Badminton's biennial Thomas and Uber Cup tournament, which was postponed last year due to the global pandemic, is set to take place in Aarhus, Denmark from 9 to 17 October.
Sixteen teams will contest the Thomas Cup, the world men's team championships, while another sixteen teams will compete in the Uber Cup, the women's equivalent, where China and Japan are the respective reigning champions.
Each match-up features a best-of-five format with three singles matches interlaced with two doubles matches.
It also marks the the second major tournament in three weeks for most of the players, who were also competing in the Sudirman Cup which concluded last Sunday (3 October) in Finland, where China lifted the mixed team world championship title for the twelfth time.
Ahead of this blue-riband event in Denmark, we take a closer look at some of things to look out for in this edition of the Thomas and Uber Cup, which we will also be streaming live on Olympics.com (Territorial restrictions may apply).

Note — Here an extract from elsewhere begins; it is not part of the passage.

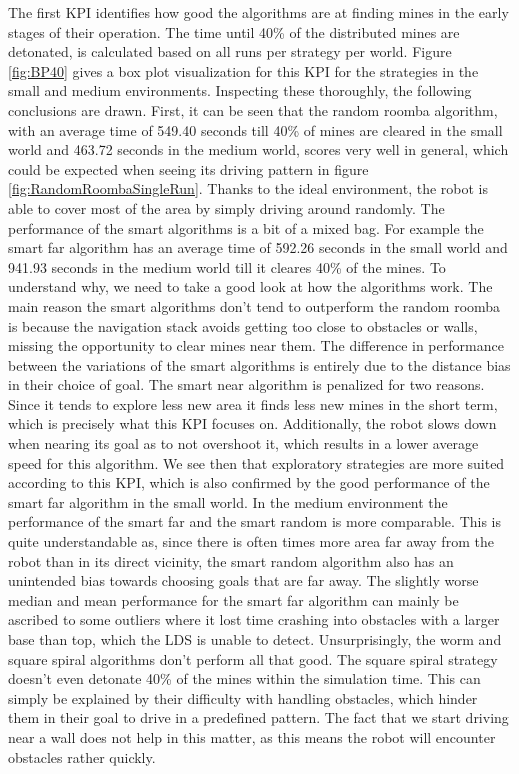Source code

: \documentclass[conference]{IEEEtran}
\begin{document}
The first KPI identifies how good the algorithms are at finding mines in the early stages of their operation. The time until 40\% of the distributed mines are detonated, is calculated based on all runs per strategy per world. Figure \ref{fig:BP40} gives a box plot visualization for this KPI for the strategies in the small and medium environments. Inspecting these thoroughly, the following conclusions are drawn. First, it can be seen that the random roomba algorithm, with an average time of 549.40 seconds till 40\% of mines are cleared in the small world and 463.72 seconds in the medium world, scores very well in general, which could be expected when seeing its driving pattern in figure \ref{fig:RandomRoombaSingleRun}. Thanks to the ideal environment, the robot is able to cover most of the area by simply driving around randomly. The performance of the smart algorithms is a bit of a mixed bag. For example the smart far algorithm has an average time of 592.26 seconds in the small world and 941.93 seconds in the medium world till it cleares 40\% of the mines. To understand why, we need to take a good look at how the algorithms work. The main reason the smart algorithms don't tend to outperform the random roomba is because the navigation stack avoids getting too close to obstacles or walls, missing the opportunity to clear mines near them. The difference in performance between the variations of the smart algorithms is entirely due to the distance bias in their choice of goal. The smart near algorithm is penalized for two reasons. Since it tends to explore less new area it finds less new mines in the short term, which is precisely what this KPI focuses on. Additionally, the robot slows down when nearing its goal as to not overshoot it, which results in a lower average speed for this algorithm. We see then that exploratory strategies are more suited according to this KPI, which is also confirmed by the good performance of the smart far algorithm in the small world. In the medium environment the performance of the smart far and the smart random is more comparable. This is quite understandable as, since there is often times more area far away from the robot than in its direct vicinity, the smart random algorithm also has an unintended bias towards choosing goals that are far away. The slightly worse median and mean performance for the smart far algorithm can mainly be ascribed to some outliers where it lost time crashing into obstacles with a larger base than top, which the LDS is unable to detect. Unsurprisingly, the worm and square spiral algorithms don't perform all that good. The square spiral strategy doesn't even detonate 40\% of the mines within the simulation time. This can simply be explained by their difficulty with handling obstacles, which hinder them in their goal to drive in a predefined pattern. The fact that we start driving near a wall does not help in this matter, as this means the robot will encounter obstacles rather quickly.\\
\end{document}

But don't worry if the live streams aren't available where you are, we have you covered.
We will also have a daily live blog throughout the tournament with regular updates featuring the latest results, highlights, news, interviews, tweets, and all the fun stuff that happens - as it happens.
To get you up to speed with the upcoming Thomas and Uber Cup Finals, here are some of the key things to look out for.
China looking to continue its wave of success
In the thirty editions of the Thomas Cup since the first final in1949, only five nations have managed to win the title, namely China, Indonesia, Malaysia, Japan and Denmark.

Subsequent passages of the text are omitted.